Treasury secretary nominee blamed for letting Citigroup run wild

As president of the New York Fed, Tim Geithner was the superbank's No. 1 regulator. So are the bank's woes his fault?

Published January 14, 2009 11:55PM (EST)

The confirmation hearing for Treasury secretary nominee Timothy Geithner's confirmation has been postponed until at least next Wednesday, reports the Associated Press, as a handful of Republican senators try to act tough on the news that the New York Fed president neglected to pay some taxes while employed at the International Monetary Fund, and for three months in 2005 employed a housekeeper whose work authorization papers had expired.

Senate Democrats and President Obama are standing by their man, confidently maintaining that Geithner's sins are minor, especially when compared to the "gravity" of the economic crisis the new Treasury secretary will be facing. But there's going to be more to talk about than taxes next week. The nonprofit news organization ProPublica has waded into the fray with a much more serious charge; former New York Times reporter Jeff Gerth (infamous in some circles for his coverage of the Whitewater scandal and Wen Ho Lee) all but accuses Geithner of colluding with Citigroup to ease regulatory scrutiny of the superbank.

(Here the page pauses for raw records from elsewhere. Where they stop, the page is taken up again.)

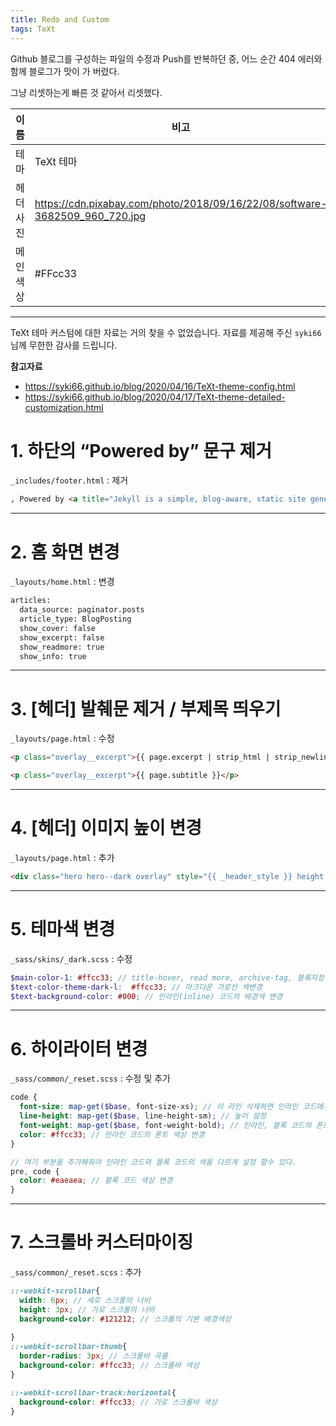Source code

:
 ```yaml
---
title: Redo and Custom
tags: TeXt
---
```






Github 블로그를 구성하는 파일의 수정과 Push를 반복하던 중, 어느 순간 404 에러와 함께 블로그가 맛이 가 버렸다.

그냥 리셋하는게 빠른 것 같아서 리셋했다.

| 이름      | 비고                                                         |
| --------- | ------------------------------------------------------------ |
| 테마      | TeXt 테마                                                    |
| 헤더 사진 | https://cdn.pixabay.com/photo/2018/09/16/22/08/software-3682509_960_720.jpg |
| 메인 색상 | #FFcc33                                                      |



---

TeXt 테마 커스텀에 대한 자료는 거의 찾을 수 없었습니다. 자료를 제공해 주신 `syki66`님께 무한한 감사를 드립니다.

 **참고자료**

- https://syki66.github.io/blog/2020/04/16/TeXt-theme-config.html
- https://syki66.github.io/blog/2020/04/17/TeXt-theme-detailed-customization.html



# 1. 하단의 “Powered by” 문구 제거

`_includes/footer.html` : 제거

```html
, Powered by <a title="Jekyll is a simple, blog-aware, static site generator." href="http://jekyllrb.com/">Jekyll</a> & <a title="TeXt is a super customizable Jekyll theme." href="https://github.com/kitian616/jekyll-TeXt-theme">TeXt Theme</a>.
```



---



# 2. 홈 화면 변경

`_layouts/home.html` : 변경

```html
articles:
  data_source: paginator.posts
  article_type: BlogPosting
  show_cover: false
  show_excerpt: false
  show_readmore: true
  show_info: true
```



---



# 3. [헤더] 발췌문 제거 / 부제목 띄우기

`_layouts/page.html` : 수정

```html
<p class="overlay__excerpt">{{ page.excerpt | strip_html | strip_newlines | strip | truncate: _article_header_excerpt_truncate }}</p>
```

```html
<p class="overlay__excerpt">{{ page.subtitle }}</p>
```



---

# 4. [헤더] 이미지 높이 변경

`_layouts/page.html` : 추가

```html
<div class="hero hero--dark overlay" style="{{ _header_style }} height:50vh;">
```



---



# 5. 테마색 변경

`_sass/skins/_dark.scss` : 수정

```scss
$main-color-1: #ffcc33; // title-hover, read more, archive-tag, 블록지정색 등 대표색 변경
$text-color-theme-dark-l:  #ffcc33; // 마크다운 가로선 색변경
$text-background-color: #000; // 인라인(inline) 코드의 배경색 변경
```



---



# 6. 하이라이터 변경

`_sass/common/_reset.scss` : 수정 및 추가

```scss
code {
  font-size: map-get($base, font-size-xs); // 이 라인 삭제하면 인라인 코드에서 마크다운의 헤더 크기가 정상적으로 적용됨
  line-height: map-get($base, line-height-sm); // 높이 설정
  font-weight: map-get($base, font-weight-bold); // 인라인, 블록 코드의 폰트 굵기 변경 가능
  color: #ffcc33; // 인라인 코드의 폰트 색상 변경
}

// 여기 부분을 추가해줘야 인라인 코드와 블록 코드의 색을 다르게 설정 할수 있다.
pre, code {
  color: #eaeaea; // 블록 코드 색상 변경
}
```



---



# 7. 스크롤바 커스터마이징

`_sass/common/_reset.scss` : 추가

```scss
::-webkit-scrollbar{
  width: 6px; // 세로 스크롤의 너비
  height: 3px; // 가로 스크롤의 너비
  background-color: #121212; // 스크롤의 기본 배경색상
  
}
::-webkit-scrollbar-thumb{
  border-radius: 3px; // 스크롤바 곡률
  background-color: #ffcc33; // 스크롤바 색상
}

::-webkit-scrollbar-track:horizontal{
  background-color: #ffcc33; // 가로 스크롤바 색상
}
```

Gerth's story is a bit short on on smoking guns, but should be taken seriously. As president of the New York Fed, Geithner was Citigroup's primary supervisor. During his tenure, Citigroup made a bunch of bad decisions that laid the groundwork for the company's current woes. Q.E.D.: Geithner could have done better. Gerth also digs up two instances in which the Fed loosened regulatory oversight of Citigroup while Geithner was in charge.

One enforcement agreement in place before Geithner took office in 2003 -- an order requiring quarterly risk reports -- was lifted during his watch. A ban on major acquisitions also was eliminated a year after it had been imposed in 2005.

I look forward to hearing Geithner's explanation of why the Fed eased up on Citigroup when he finally appears before the Senate Banking and Finance Committee. The nitty-gritty of how regulators attempted to watch over Wall Street is far more relevant to Geithner's competence than his housekeeper's immigration status. But Gerth spends much more of his article documenting how Citigroup maintained a "thinner capital cushion" than its peers -- even as Geithner was making numerous public statements to the effect that the biggest financial institutions should be increasing the percentage of capital they put aside to protect against possible losses. Yet not one "enforcement action" was initiated against Citigroup during Geithner's tenure.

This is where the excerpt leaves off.